El sábado pasado acordamos con un grupo de amigos ir a “echar el día” en el Parque Temático de la Warner en San Martín de la Vega. El día fue agotador. Nos subimos en todo aquello que pudimos (en mi caso en casi todo por motivos que explicaré a continuación), pasamos calor, nos mojamos de arriba a abajo en varias atracciones y lo mejor del todo es que nos lo pasamos genial entre bromas y risas con los amigos.
No obstante, el motivo de esta entrada en El Sumidero, no es para hablar sobre mis días de asueto un caluroso sábado en Madrid, sino para resaltar un par de cosas que me llamaron la atención.
Inicialmente, llegas a la entrada y metes la mano en la cartera para pagar el “peaje”. La entrada de un adulto cuesta 38,50 euros y además te dan un mapa, un horario con las atracciones existentes y algún otro papel inservible. Afortunadamente, contábamos con tickets de descuento de 9 euros, por lo que la broma, “sólo” costó 29,50. Opcionalmente puedes comprar un pase especial llamado “Correcaminos” (que nosotros cariñosamente con nuestros amigos portugueses llamamos durante todo el día “Correcaminhos”), que te permite pasar el primero a un montón de atracciones, ahorrándote horas de cola y calor, aunque no lo cogimos.

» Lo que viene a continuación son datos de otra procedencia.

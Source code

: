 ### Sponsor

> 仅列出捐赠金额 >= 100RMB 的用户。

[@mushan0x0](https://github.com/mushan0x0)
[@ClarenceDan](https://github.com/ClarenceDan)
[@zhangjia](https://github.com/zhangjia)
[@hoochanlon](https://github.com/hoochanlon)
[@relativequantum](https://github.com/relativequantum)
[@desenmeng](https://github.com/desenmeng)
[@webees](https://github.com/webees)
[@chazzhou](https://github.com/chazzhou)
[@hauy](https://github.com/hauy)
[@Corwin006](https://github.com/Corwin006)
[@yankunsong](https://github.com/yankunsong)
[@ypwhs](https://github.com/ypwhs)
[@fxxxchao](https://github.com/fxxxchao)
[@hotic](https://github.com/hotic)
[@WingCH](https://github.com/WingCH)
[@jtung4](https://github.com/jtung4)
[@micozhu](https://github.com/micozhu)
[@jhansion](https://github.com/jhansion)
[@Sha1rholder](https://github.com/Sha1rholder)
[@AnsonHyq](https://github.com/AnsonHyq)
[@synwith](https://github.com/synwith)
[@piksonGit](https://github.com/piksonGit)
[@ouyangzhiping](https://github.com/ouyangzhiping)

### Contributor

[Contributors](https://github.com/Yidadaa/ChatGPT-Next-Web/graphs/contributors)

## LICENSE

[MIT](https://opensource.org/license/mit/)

Nos fuimos de cabeza a atracciones que pensamos que iban a tener bastante público. Sin embargo, y pese a que el parque abre a las 11AM, la mayoría de las atracciones lo hacen a partir de las 12. Así pues, todos los que han madrugado nos aglomeramos en las mismas atracciones.

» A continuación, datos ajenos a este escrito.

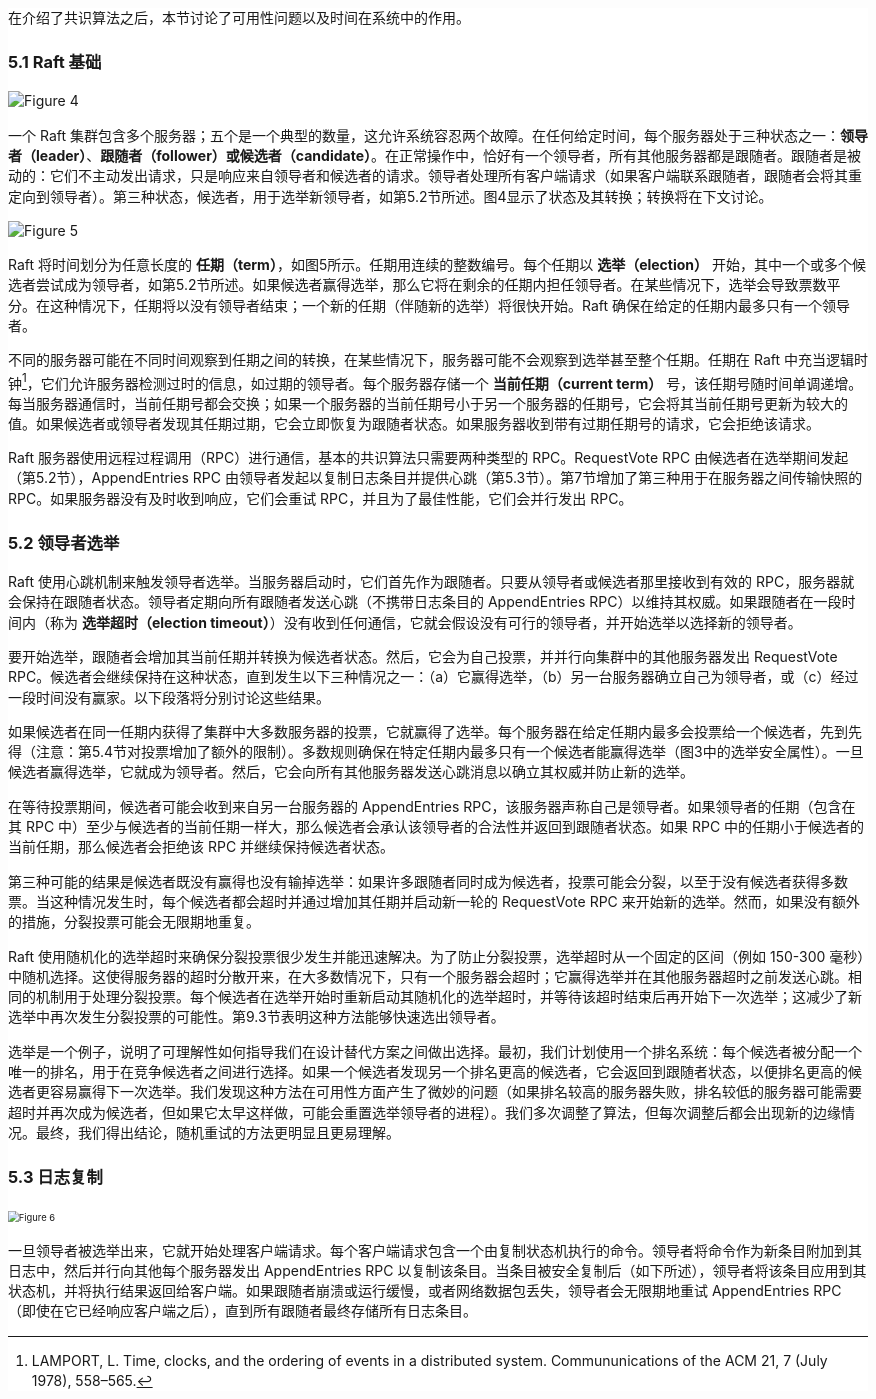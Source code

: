 在介绍了共识算法之后，本节讨论了可用性问题以及时间在系统中的作用。

### 5.1 Raft 基础

![Figure 4](https://picgo-01.oss-cn-shanghai.aliyuncs.com/Images/raftF4.png "图 4：服务器状态。跟随者仅响应来自其他服务器的请求。如果跟随者没有收到任何通信，它将成为候选者并发起选举。获得整个群集中大多数选票的候选者将成为新的领导者。领导者通常会一直工作到失败。")

一个 Raft 集群包含多个服务器；五个是一个典型的数量，这允许系统容忍两个故障。在任何给定时间，每个服务器处于三种状态之一：**领导者（leader）**、**跟随者（follower）**或**候选者（candidate）**。在正常操作中，恰好有一个领导者，所有其他服务器都是跟随者。跟随者是被动的：它们不主动发出请求，只是响应来自领导者和候选者的请求。领导者处理所有客户端请求（如果客户端联系跟随者，跟随者会将其重定向到领导者）。第三种状态，候选者，用于选举新领导者，如第5.2节所述。图4显示了状态及其转换；转换将在下文讨论。

![Figure 5](https://picgo-01.oss-cn-shanghai.aliyuncs.com/Images/raftF5.png "图 5：时间分为多个任期，每个任期都从一次选举开始。选举成功后，单个 leader 将管理集群，直到任期结束。一些选举失败，在这种情况下，任期结束，没有选择领导者。任期之间的转换可能会在不同时间在不同的服务器上观察到。")

Raft 将时间划分为任意长度的 **任期（term）**，如图5所示。任期用连续的整数编号。每个任期以 **选举（election）** 开始，其中一个或多个候选者尝试成为领导者，如第5.2节所述。如果候选者赢得选举，那么它将在剩余的任期内担任领导者。在某些情况下，选举会导致票数平分。在这种情况下，任期将以没有领导者结束；一个新的任期（伴随新的选举）将很快开始。Raft 确保在给定的任期内最多只有一个领导者。

不同的服务器可能在不同时间观察到任期之间的转换，在某些情况下，服务器可能不会观察到选举甚至整个任期。任期在 Raft 中充当逻辑时钟[^14]，它们允许服务器检测过时的信息，如过期的领导者。每个服务器存储一个 **当前任期（current term）** 号，该任期号随时间单调递增。每当服务器通信时，当前任期号都会交换；如果一个服务器的当前任期号小于另一个服务器的任期号，它会将其当前任期号更新为较大的值。如果候选者或领导者发现其任期过期，它会立即恢复为跟随者状态。如果服务器收到带有过期任期号的请求，它会拒绝该请求。

Raft 服务器使用远程过程调用（RPC）进行通信，基本的共识算法只需要两种类型的 RPC。RequestVote RPC 由候选者在选举期间发起（第5.2节），AppendEntries RPC 由领导者发起以复制日志条目并提供心跳（第5.3节）。第7节增加了第三种用于在服务器之间传输快照的 RPC。如果服务器没有及时收到响应，它们会重试 RPC，并且为了最佳性能，它们会并行发出 RPC。

### 5.2 领导者选举

Raft 使用心跳机制来触发领导者选举。当服务器启动时，它们首先作为跟随者。只要从领导者或候选者那里接收到有效的 RPC，服务器就会保持在跟随者状态。领导者定期向所有跟随者发送心跳（不携带日志条目的 AppendEntries RPC）以维持其权威。如果跟随者在一段时间内（称为 **选举超时（election timeout）**）没有收到任何通信，它就会假设没有可行的领导者，并开始选举以选择新的领导者。

要开始选举，跟随者会增加其当前任期并转换为候选者状态。然后，它会为自己投票，并并行向集群中的其他服务器发出 RequestVote RPC。候选者会继续保持在这种状态，直到发生以下三种情况之一：（a）它赢得选举，（b）另一台服务器确立自己为领导者，或（c）经过一段时间没有赢家。以下段落将分别讨论这些结果。

如果候选者在同一任期内获得了集群中大多数服务器的投票，它就赢得了选举。每个服务器在给定任期内最多会投票给一个候选者，先到先得（注意：第5.4节对投票增加了额外的限制）。多数规则确保在特定任期内最多只有一个候选者能赢得选举（图3中的选举安全属性）。一旦候选者赢得选举，它就成为领导者。然后，它会向所有其他服务器发送心跳消息以确立其权威并防止新的选举。

在等待投票期间，候选者可能会收到来自另一台服务器的 AppendEntries RPC，该服务器声称自己是领导者。如果领导者的任期（包含在其 RPC 中）至少与候选者的当前任期一样大，那么候选者会承认该领导者的合法性并返回到跟随者状态。如果 RPC 中的任期小于候选者的当前任期，那么候选者会拒绝该 RPC 并继续保持候选者状态。

第三种可能的结果是候选者既没有赢得也没有输掉选举：如果许多跟随者同时成为候选者，投票可能会分裂，以至于没有候选者获得多数票。当这种情况发生时，每个候选者都会超时并通过增加其任期并启动新一轮的 RequestVote RPC 来开始新的选举。然而，如果没有额外的措施，分裂投票可能会无限期地重复。

Raft 使用随机化的选举超时来确保分裂投票很少发生并能迅速解决。为了防止分裂投票，选举超时从一个固定的区间（例如 150-300 毫秒）中随机选择。这使得服务器的超时分散开来，在大多数情况下，只有一个服务器会超时；它赢得选举并在其他服务器超时之前发送心跳。相同的机制用于处理分裂投票。每个候选者在选举开始时重新启动其随机化的选举超时，并等待该超时结束后再开始下一次选举；这减少了新选举中再次发生分裂投票的可能性。第9.3节表明这种方法能够快速选出领导者。

选举是一个例子，说明了可理解性如何指导我们在设计替代方案之间做出选择。最初，我们计划使用一个排名系统：每个候选者被分配一个唯一的排名，用于在竞争候选者之间进行选择。如果一个候选者发现另一个排名更高的候选者，它会返回到跟随者状态，以便排名更高的候选者更容易赢得下一次选举。我们发现这种方法在可用性方面产生了微妙的问题（如果排名较高的服务器失败，排名较低的服务器可能需要超时并再次成为候选者，但如果它太早这样做，可能会重置选举领导者的进程）。我们多次调整了算法，但每次调整后都会出现新的边缘情况。最终，我们得出结论，随机重试的方法更明显且更易理解。

### 5.3 日志复制

<img src="https://picgo-01.oss-cn-shanghai.aliyuncs.com/Images/raftF6.png" alt="Figure 6" title="图 6：日志由条目组成，这些条目按顺序编号。每个条目都包含创建它时的任期 （每个框中的数字） 和状态机的命令。如果将条目应用于状态机是安全的，则该条目被视为已提交。" style="zoom:67%;" />

一旦领导者被选举出来，它就开始处理客户端请求。每个客户端请求包含一个由复制状态机执行的命令。领导者将命令作为新条目附加到其日志中，然后并行向其他每个服务器发出 AppendEntries RPC 以复制该条目。当条目被安全复制后（如下所述），领导者将该条目应用到其状态机，并将执行结果返回给客户端。如果跟随者崩溃或运行缓慢，或者网络数据包丢失，领导者会无限期地重试 AppendEntries RPC（即使在它已经响应客户端之后），直到所有跟随者最终存储所有日志条目。


[^1]: BOLOSKY, W. J., BRADSHAW, D., HAAGENS, R. B., KUSTERS, N. P., AND LI, P. Paxos replicated state machines as the basis of a high-performance data store. In Proc. NSDI’11, USENIX Conference on Networked Systems Design and Implementation (2011), USENIX, pp. 141–154.
[^2]: BURROWS, M. The Chubby lock service for looselycoupled distributed systems. In Proc. OSDI’06, Symposium on Operating Systems Design and Implementation (2006), USENIX, pp. 335–350.
[^3]: CAMARGOS, L. J., SCHMIDT, R. M., AND PEDONE, F. Multicoordinated Paxos. In Proc. PODC’07, ACM Symposium on Principles of Distributed Computing (2007), ACM, pp. 316–317.
[^4]: CHANDRA, T. D., GRIESEMER, R., AND REDSTONE, J. Paxos made live: an engineering perspective. In Proc. PODC’07, ACM Symposium on Principles of Distributed Computing (2007), ACM, pp. 398–407.
[^5]: CHANG, F., DEAN, J., GHEMAWAT, S., HSIEH, W. C., WALLACH, D. A., BURROWS, M., CHANDRA, T., FIKES, A., AND GRUBER, R. E. Bigtable: a distributed storage system for structured data. In Proc. OSDI’06, USENIX Symposium on Operating Systems Design and Implementation (2006), USENIX, pp. 205–218.
[^6]: CORBETT, J. C., DEAN, J., EPSTEIN, M., FIKES, A., FROST, C., FURMAN, J. J., GHEMAWAT, S., GUBAREV, A., HEISER, C., HOCHSCHILD, P., HSIEH, W., KANTHAK, S., KOGAN, E., LI, H., LLOYD, A., MELNIK, S., MWAURA, D., NAGLE, D., QUINLAN, S., RAO, R., ROLIG, L., SAITO, Y., SZYMANIAK, M., TAYLOR, C., WANG, R., AND WOODFORD, D. Spanner: Google’s globally-distributed database. In Proc. OSDI’12, USENIX Conference on Operating Systems Design and Implementation (2012), USENIX, pp. 251–264.
[^7]: COUSINEAU, D., DOLIGEZ, D., LAMPORT, L., MERZ, S., RICKETTS, D., AND VANZETTO, H. TLA+ proofs. In Proc. FM’12, Symposium on Formal Methods (2012), D. Giannakopoulou and D. M ́ery, Eds., vol. 7436 of Lecture Notes in Computer Science, Springer, pp. 147–154.
[^8]: GHEMAWAT, S., GOBIOFF, H., AND LEUNG, S.-T. The Google file system. In Proc. SOSP’03, ACM Symposium on Operating Systems Principles (2003), ACM, pp. 29–43.
[^9]: GRAY, C., AND CHERITON, D. Leases: An efficient faulttolerant mechanism for distributed file cache consistency. In Proceedings of the 12th ACM Ssymposium on Operating Systems Principles (1989), pp. 202–210.
[^10]: HERLIHY, M. P., AND WING, J. M. Linearizability: a correctness condition for concurrent objects. ACM Transactions on Programming Languages and Systems 12 (July 1990), 463–492.
[^11]: HUNT, P., KONAR, M., JUNQUEIRA, F. P., AND REED, B. ZooKeeper: wait-free coordination for internet-scale systems. In Proc ATC’10, USENIX Annual Technical Conference (2010), USENIX, pp. 145–158.
[^13]: KIRSCH, J., AND AMIR, Y. Paxos for system builders. Tech. Rep. CNDS-2008-2, Johns Hopkins University, 2008.
[^14]: LAMPORT, L. Time, clocks, and the ordering of events in a distributed system. Commununications of the ACM 21, 7 (July 1978), 558–565.
[^15]: LAMPORT, L. The part-time parliament. ACM Transactions on Computer Systems 16, 2 (May 1998), 133–169.
[^16]: LAMPORT, L. Paxos made simple. ACM SIGACT News 32, 4 (Dec. 2001), 18–25.
[^17]: LAMPORT, L. Specifying Systems, The TLA+ Language and Tools for Hardware and Software Engineers. AddisonWesley, 2002.
[^18]: LAMPORT, L. Generalized consensus and Paxos. Tech. Rep. MSR-TR-2005-33, Microsoft Research, 2005.
[^19]: LAMPORT, L. Fast paxos. Distributed Computing 19, 2 (2006), 79–103.
[^20]: LAMPSON, B. W. How to build a highly available system using consensus. In Distributed Algorithms, O. Baboaglu and K. Marzullo, Eds. Springer-Verlag, 1996, pp. 1–17.
[^21]: LAMPSON, B. W. The ABCD’s of Paxos. In Proc. PODC’01, ACM Symposium on Principles of Distributed Computing (2001), ACM, pp. 13–13.
[^22]: LISKOV, B., AND COWLING, J. Viewstamped replication revisited. Tech. Rep. MIT-CSAIL-TR-2012-021, MIT, July 2012.
[^23]: LogCabin source code. [http://github.com/logcabin/logcabin](http://github.com/logcabin/logcabin).
[^24]: LORCH, J. R., ADYA, A., BOLOSKY, W. J., CHAIKEN, R., DOUCEUR, J. R., AND HOWELL, J. The SMART way to migrate replicated stateful services. In Proc. EuroSys’06, ACM SIGOPS/EuroSys European Conference on Computer Systems (2006), ACM, pp. 103–115.
[^25]: MAO, Y., JUNQUEIRA, F. P., AND MARZULLO, K. Mencius: building efficient replicated state machines for WANs. In Proc. OSDI’08, USENIX Conference on Operating Systems Design and Implementation (2008), USENIX, pp. 369–384.
[^26]: MAZIE\` RES, D. Paxos made practical. http: //www.scs.stanford.edu/ ̃dm/home/ papers/paxos.pdf, Jan. 2007.
[^27]: MORARU, I., ANDERSEN, D. G., AND KAMINSKY, M. There is more consensus in egalitarian parliaments. In Proc. SOSP’13, ACM Symposium on Operating System Principles (2013), ACM.
[^28]: Raft user study. [http://ramcloud.stanford](http://ramcloud.stanford). edu/ ̃ongaro/userstudy/.
[^29]: OKI, B. M., AND LISKOV, B. H. Viewstamped replication: A new primary copy method to support highly-available distributed systems. In Proc. PODC’88, ACM Symposium on Principles of Distributed Computing (1988), ACM, pp. 8–17.
[^30]: O’NEIL, P., CHENG, E., GAWLICK, D., AND ONEIL, E. The log-structured merge-tree (LSM-tree). Acta Informatica 33, 4 (1996), 351–385.
[^31]: ONGARO, D. Consensus: Bridging Theory and Practice. PhD thesis, Stanford University, 2014 (work in progress). [http://ramcloud.stanford.edu/](http://ramcloud.stanford.edu/) ̃ongaro/ thesis.pdf.
[^33]: OUSTERHOUT, J., AGRAWAL, P., ERICKSON, D., KOZYRAKIS, C., LEVERICH, J., MAZIE` RES, D., MITRA, S., NARAYANAN, A., ONGARO, D., PARULKAR, G., ROSENBLUM, M., RUMBLE, S. M., STRATMANN, E., AND STUTSMAN, R. The case for RAMCloud. Communications of the ACM 54 (July 2011), 121–130.
[^34]: Raft consensus algorithm website. [http://raftconsensus.github.io](http://raftconsensus.github.io).
[^35]: REED, B. Personal communications, May 17, 2013.
[^36]: ROSENBLUM, M., AND OUSTERHOUT, J. K. The design and implementation of a log-structured file system. ACM Trans. Comput. Syst. 10 (February 1992), 26–52.
[^37]: SCHNEIDER, F. B. Implementing fault-tolerant services using the state machine approach: a tutorial. ACM Computing Surveys 22, 4 (Dec. 1990), 299–319.
[^38]: SHVACHKO, K., KUANG, H., RADIA, S., AND CHANSLER, R. The Hadoop distributed file system. In Proc. MSST’10, Symposium on Mass Storage Systems and Technologies (2010), IEEE Computer Society, pp. 1–10.
[^39]: VAN RENESSE, R. Paxos made moderately complex. Tech. rep., Cornell University, 2012.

Además me sentí identificado con la situación que Rafael Alfaro nos describía en este mismo blog en su visita al Alcázar de Segovia. Resulta que la primera vez que fuí a la Warner (hace unos 8 años atrás ya) la atracción “Stunt Falls” (o comúnmente llamado Boomerang) estaba cerrada. Este año, pasó lo mismo con “Coaster Express“, la Montaña Rusa de madera. Por lo visto lleva cerrada varios meses (¿por mantenimiento?). Sea lo que sea, en los mapas que te dan no lo indica; ni siquiera en la puerta dice nada sobre su estado. No obstante, la entrada sigue costando lo mismo puedas o no disfrutar de todas las atracciones como debería ser, o avisarte antes de entrar, o tener un detalle con los usuarios y hacer un descuento por no existir esa atracción.
Lo último que quería señalar es precisamente algo que choca con la Certificación de Calidad entregada por AENOR (Norma ISO9001) con la que Warner se vanagloria de ser uno de los parques más seguros del mundo. Aprvechando que la otra vez que estuve en Warner, no pude subir en la más adrenalínica de todas las atracciones existentes, “Stunt Falls“, estando a dos o tres turnos de que nos tocase, el cacharro se averió abajo del todo. Es decir, con los pasajeros ya listos para salir. Por lo visto el tren no quedó encajado en la posición que tenía que quedar y hasta que eso no pasara, las medidas de seguridad impedían que los pasajeros se liberasen de las protecciones. Tuvo que venir un encargado de mantenimiento, resetear ciertos mecanismos para lograr sacar a los usuarios. Después de que esto pasara, todos en la cola supusimos que harían una prueba sin gente para asegurarse que todo funcionaba correctamente. Pues… no fue así. En cuanto salieron unos, montaron los siguientes. Como podéis imaginar, todos estábamos pendientes de este nuevo grupo. Una vez el tren paró, nuevamente volvieron a quedar atascados por no quedar en la posición correcta el tren. En ese momento fue, cuando me tocaba, que decidí que yo y mi claustrofobia no nos íbamos a montar en ese cacharro, en ese turno.
Entiendo que las normas de seguridad evitan que te puedas bajar incluso si el tren está parado y que no haya una forma de “soltar a los pasajeros” siquiera, pero el no hacer una prueba sin gente para garantizar el correcto funcionamiento a la siguiente me echó para atrás.
Como es de suponer tuve que aguantar todo tipo de bromas, risas y cachondeos por parte de los amigos que sí se montaron, y curiosamente en ese turno la atracción funcionó perfectamente, pero preferí no arriesgar a quedarme atrapado por las protecciones hasta que el operario de mantenimiento colocase el tren en su sitio de nuevo. En fin, otra vez será!!